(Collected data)
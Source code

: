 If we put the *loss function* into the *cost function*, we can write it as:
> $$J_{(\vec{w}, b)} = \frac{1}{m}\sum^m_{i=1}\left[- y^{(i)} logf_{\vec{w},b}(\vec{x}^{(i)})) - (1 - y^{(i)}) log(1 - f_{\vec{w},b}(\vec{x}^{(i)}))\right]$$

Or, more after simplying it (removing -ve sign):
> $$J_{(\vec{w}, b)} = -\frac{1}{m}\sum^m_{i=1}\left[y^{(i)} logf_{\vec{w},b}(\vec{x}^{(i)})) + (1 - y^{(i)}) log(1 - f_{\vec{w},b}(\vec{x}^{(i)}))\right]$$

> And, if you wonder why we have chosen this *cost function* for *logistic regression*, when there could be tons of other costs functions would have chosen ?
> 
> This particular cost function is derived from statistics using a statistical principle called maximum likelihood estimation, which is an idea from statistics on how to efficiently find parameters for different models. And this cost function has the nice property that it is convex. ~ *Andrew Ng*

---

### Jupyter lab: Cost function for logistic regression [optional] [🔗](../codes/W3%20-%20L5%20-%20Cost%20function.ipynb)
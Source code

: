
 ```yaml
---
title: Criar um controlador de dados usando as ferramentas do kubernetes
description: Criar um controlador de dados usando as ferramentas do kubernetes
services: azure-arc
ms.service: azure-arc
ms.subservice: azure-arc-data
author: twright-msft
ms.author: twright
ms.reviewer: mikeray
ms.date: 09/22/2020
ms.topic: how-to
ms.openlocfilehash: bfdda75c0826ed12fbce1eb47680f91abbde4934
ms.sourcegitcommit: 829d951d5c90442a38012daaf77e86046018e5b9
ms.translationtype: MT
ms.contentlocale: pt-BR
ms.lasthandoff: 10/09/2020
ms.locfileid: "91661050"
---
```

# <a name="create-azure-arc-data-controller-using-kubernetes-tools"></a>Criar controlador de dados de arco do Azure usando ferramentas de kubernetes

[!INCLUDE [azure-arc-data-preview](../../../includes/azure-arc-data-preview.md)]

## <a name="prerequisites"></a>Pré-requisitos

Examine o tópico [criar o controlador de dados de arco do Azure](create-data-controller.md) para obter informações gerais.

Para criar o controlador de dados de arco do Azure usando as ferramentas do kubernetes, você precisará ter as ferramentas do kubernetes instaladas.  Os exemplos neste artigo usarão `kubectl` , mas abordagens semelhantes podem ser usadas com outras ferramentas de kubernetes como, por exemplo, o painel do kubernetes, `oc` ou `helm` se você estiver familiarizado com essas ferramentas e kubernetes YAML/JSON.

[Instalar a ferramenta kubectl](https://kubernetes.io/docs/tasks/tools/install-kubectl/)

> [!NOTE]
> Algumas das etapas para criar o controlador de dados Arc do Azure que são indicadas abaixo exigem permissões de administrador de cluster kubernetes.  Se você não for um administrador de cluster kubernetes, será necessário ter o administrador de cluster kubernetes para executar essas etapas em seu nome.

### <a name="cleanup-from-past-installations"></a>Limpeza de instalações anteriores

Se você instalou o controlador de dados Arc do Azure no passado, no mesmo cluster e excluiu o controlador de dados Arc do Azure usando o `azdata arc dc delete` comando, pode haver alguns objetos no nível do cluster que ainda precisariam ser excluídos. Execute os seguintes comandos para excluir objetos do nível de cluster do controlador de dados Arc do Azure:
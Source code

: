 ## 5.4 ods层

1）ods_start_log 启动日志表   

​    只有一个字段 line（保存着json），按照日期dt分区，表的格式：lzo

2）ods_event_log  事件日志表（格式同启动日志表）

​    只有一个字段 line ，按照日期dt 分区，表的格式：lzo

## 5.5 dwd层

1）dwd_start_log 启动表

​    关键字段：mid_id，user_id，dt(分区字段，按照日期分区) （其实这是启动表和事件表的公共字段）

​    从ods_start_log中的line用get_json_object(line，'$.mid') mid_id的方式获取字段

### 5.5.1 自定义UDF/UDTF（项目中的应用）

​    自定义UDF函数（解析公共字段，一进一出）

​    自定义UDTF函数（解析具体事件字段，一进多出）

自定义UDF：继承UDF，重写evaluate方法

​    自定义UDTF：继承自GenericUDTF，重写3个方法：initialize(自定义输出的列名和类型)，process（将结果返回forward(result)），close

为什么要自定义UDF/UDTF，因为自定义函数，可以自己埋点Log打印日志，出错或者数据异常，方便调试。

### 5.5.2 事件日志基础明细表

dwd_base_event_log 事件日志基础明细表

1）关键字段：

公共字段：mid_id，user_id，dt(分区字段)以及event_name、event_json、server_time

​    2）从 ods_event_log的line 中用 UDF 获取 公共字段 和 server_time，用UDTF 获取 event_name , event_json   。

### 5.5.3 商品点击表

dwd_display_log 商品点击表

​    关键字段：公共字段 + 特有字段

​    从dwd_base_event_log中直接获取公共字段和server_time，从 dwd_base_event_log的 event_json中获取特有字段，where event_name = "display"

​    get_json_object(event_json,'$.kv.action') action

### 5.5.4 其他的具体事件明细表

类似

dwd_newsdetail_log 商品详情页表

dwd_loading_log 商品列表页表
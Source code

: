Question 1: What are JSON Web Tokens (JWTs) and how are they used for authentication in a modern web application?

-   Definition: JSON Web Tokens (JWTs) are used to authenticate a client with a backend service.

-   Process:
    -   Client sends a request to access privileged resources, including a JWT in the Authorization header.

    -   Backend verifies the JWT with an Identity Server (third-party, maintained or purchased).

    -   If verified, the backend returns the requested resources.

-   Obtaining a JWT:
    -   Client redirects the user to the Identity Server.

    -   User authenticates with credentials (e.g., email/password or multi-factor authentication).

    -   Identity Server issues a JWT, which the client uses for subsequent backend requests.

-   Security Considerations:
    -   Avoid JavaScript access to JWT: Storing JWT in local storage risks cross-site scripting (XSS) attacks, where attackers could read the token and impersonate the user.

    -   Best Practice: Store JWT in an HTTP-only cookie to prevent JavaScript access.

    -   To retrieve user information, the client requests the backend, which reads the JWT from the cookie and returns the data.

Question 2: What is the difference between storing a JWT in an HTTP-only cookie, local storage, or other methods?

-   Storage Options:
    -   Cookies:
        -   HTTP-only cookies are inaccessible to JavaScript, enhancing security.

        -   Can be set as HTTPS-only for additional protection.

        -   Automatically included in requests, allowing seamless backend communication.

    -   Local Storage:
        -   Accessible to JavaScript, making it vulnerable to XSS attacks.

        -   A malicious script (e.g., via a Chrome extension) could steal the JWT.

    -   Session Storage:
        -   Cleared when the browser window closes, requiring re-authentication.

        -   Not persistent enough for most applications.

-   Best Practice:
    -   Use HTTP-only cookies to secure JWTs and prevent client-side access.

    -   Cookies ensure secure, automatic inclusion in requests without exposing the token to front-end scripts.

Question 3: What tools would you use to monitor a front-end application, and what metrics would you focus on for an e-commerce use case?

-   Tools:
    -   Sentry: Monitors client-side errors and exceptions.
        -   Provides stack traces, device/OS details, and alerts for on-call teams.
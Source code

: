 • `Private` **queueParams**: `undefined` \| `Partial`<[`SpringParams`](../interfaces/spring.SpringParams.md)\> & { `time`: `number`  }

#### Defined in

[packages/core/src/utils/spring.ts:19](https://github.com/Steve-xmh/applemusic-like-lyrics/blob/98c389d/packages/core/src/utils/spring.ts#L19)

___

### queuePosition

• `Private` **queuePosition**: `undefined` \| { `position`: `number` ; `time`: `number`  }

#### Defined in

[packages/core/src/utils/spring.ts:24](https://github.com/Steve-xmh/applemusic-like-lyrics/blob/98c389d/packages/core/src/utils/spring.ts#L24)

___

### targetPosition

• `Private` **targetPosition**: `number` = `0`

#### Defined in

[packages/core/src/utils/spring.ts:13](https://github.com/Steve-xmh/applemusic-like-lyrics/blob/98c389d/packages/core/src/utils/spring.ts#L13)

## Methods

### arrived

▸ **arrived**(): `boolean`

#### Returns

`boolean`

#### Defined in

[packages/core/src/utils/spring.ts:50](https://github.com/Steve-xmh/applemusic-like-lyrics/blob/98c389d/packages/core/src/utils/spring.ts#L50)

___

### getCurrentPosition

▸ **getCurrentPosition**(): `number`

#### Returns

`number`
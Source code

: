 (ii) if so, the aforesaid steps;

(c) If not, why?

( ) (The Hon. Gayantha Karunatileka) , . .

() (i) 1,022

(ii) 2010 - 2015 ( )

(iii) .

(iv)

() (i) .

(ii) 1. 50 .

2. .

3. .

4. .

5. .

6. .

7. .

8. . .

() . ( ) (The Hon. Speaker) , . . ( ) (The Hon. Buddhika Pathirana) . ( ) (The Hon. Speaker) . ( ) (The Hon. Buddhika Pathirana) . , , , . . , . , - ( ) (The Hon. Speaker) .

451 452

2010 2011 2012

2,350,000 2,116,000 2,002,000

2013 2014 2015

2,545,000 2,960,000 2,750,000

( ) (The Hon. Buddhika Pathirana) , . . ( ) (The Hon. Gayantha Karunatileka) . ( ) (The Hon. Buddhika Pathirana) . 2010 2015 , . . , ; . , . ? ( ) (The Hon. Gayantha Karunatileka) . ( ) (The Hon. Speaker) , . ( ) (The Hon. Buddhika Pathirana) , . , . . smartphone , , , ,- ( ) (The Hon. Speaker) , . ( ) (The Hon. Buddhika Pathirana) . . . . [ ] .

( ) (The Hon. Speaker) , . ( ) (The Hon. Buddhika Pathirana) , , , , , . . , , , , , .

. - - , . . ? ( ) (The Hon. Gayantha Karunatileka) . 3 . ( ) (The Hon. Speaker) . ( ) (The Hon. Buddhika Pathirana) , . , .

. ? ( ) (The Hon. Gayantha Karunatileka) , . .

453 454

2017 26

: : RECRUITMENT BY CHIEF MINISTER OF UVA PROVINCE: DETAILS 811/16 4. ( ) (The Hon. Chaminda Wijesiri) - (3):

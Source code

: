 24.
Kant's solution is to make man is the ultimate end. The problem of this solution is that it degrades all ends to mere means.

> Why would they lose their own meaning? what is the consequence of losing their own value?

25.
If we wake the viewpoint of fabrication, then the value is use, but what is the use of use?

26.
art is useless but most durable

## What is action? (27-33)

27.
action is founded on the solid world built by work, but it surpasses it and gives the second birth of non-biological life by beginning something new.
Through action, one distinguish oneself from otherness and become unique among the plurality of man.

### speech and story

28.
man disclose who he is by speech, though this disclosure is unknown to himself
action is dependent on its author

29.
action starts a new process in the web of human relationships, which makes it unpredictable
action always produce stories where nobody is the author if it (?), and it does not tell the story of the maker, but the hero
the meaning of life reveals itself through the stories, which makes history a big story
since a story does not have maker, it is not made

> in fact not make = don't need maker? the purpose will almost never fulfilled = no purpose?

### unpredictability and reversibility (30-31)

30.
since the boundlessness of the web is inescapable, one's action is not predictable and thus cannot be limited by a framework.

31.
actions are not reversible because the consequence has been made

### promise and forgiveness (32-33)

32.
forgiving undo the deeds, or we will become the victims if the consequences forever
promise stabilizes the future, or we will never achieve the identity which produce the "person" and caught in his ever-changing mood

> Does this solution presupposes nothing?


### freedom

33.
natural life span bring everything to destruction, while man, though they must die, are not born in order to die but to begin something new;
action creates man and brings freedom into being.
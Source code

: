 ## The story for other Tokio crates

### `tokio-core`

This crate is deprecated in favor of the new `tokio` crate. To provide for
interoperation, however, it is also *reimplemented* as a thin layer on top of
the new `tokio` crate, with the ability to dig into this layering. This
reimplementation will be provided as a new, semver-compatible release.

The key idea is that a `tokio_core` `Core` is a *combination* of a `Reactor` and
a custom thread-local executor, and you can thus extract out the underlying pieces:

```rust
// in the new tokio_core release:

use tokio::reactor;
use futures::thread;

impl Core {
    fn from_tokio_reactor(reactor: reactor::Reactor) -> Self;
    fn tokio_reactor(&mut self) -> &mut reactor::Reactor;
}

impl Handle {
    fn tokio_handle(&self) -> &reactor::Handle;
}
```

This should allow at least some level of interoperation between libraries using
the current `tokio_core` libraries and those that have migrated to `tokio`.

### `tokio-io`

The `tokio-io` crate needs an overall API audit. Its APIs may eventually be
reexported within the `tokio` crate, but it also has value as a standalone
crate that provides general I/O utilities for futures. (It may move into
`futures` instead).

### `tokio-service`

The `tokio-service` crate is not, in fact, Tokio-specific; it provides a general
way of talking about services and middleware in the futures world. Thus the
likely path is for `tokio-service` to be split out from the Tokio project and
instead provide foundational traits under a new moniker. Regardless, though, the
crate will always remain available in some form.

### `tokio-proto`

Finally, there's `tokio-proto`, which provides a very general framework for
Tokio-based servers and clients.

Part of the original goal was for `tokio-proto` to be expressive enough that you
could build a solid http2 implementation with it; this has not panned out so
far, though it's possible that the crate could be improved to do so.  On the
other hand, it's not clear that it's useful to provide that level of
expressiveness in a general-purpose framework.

Task directions
Extract the lines above, from the first one through the one containing "Or, more after", and return only those, unchanged.

Solution for this exercise
Source code

: If we put the *loss function* into the *cost function*, we can write it as:
> $$J_{(\vec{w}, b)} = \frac{1}{m}\sum^m_{i=1}\left[- y^{(i)} logf_{\vec{w},b}(\vec{x}^{(i)})) - (1 - y^{(i)}) log(1 - f_{\vec{w},b}(\vec{x}^{(i)}))\right]$$

Or, more after simplying it (removing -ve sign):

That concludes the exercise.